Start of Data for the task

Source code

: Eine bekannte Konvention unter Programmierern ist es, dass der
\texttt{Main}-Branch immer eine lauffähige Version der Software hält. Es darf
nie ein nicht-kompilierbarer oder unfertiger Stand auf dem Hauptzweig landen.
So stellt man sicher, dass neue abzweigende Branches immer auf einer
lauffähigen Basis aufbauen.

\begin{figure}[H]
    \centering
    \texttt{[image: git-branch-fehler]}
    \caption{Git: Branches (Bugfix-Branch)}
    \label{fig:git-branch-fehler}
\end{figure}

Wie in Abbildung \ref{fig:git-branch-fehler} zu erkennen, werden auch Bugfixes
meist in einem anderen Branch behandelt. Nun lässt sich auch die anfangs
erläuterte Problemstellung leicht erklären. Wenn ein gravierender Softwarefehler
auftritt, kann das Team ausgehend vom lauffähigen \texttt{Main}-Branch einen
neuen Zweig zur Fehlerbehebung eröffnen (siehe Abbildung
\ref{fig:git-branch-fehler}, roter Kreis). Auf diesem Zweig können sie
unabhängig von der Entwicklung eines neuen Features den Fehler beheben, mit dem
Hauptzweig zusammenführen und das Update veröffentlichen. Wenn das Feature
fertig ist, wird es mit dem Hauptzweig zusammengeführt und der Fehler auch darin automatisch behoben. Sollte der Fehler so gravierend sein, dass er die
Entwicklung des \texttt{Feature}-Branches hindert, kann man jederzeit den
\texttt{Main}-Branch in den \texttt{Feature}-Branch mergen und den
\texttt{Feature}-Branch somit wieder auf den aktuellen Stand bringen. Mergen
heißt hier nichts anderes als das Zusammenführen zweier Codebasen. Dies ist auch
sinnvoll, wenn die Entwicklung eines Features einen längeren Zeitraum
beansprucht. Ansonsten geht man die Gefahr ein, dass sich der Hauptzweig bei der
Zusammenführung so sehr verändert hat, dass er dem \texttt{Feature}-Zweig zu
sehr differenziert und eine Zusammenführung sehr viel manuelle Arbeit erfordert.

End of Data for the task

The answer must restate each entry word for word.

### [Written response]
Source code

: Eine bekannte Konvention unter Programmierern ist es, dass der
\texttt{Main}-Branch immer eine lauffähige Version der Software hält. Es darf
nie ein nicht-kompilierbarer oder unfertiger Stand auf dem Hauptzweig landen.
So stellt man sicher, dass neue abzweigende Branches immer auf einer
lauffähigen Basis aufbauen.

\begin{figure}[H]
    \centering
    \texttt{[image: git-branch-fehler]}
    \caption{Git: Branches (Bugfix-Branch)}
    \label{fig:git-branch-fehler}
\end{figure}

Wie in Abbildung \ref{fig:git-branch-fehler} zu erkennen, werden auch Bugfixes
meist in einem anderen Branch behandelt. Nun lässt sich auch die anfangs
erläuterte Problemstellung leicht erklären. Wenn ein gravierender Softwarefehler
auftritt, kann das Team ausgehend vom lauffähigen \texttt{Main}-Branch einen
neuen Zweig zur Fehlerbehebung eröffnen (siehe Abbildung
\ref{fig:git-branch-fehler}, roter Kreis). Auf diesem Zweig können sie
unabhängig von der Entwicklung eines neuen Features den Fehler beheben, mit dem
Hauptzweig zusammenführen und das Update veröffentlichen. Wenn das Feature
fertig ist, wird es mit dem Hauptzweig zusammengeführt und der Fehler auch darin automatisch behoben. Sollte der Fehler so gravierend sein, dass er die
Entwicklung des \texttt{Feature}-Branches hindert, kann man jederzeit den
\texttt{Main}-Branch in den \texttt{Feature}-Branch mergen und den
\texttt{Feature}-Branch somit wieder auf den aktuellen Stand bringen. Mergen
heißt hier nichts anderes als das Zusammenführen zweier Codebasen. Dies ist auch
sinnvoll, wenn die Entwicklung eines Features einen längeren Zeitraum
beansprucht. Ansonsten geht man die Gefahr ein, dass sich der Hauptzweig bei der
Zusammenführung so sehr verändert hat, dass er dem \texttt{Feature}-Zweig zu
sehr differenziert und eine Zusammenführung sehr viel manuelle Arbeit erfordert.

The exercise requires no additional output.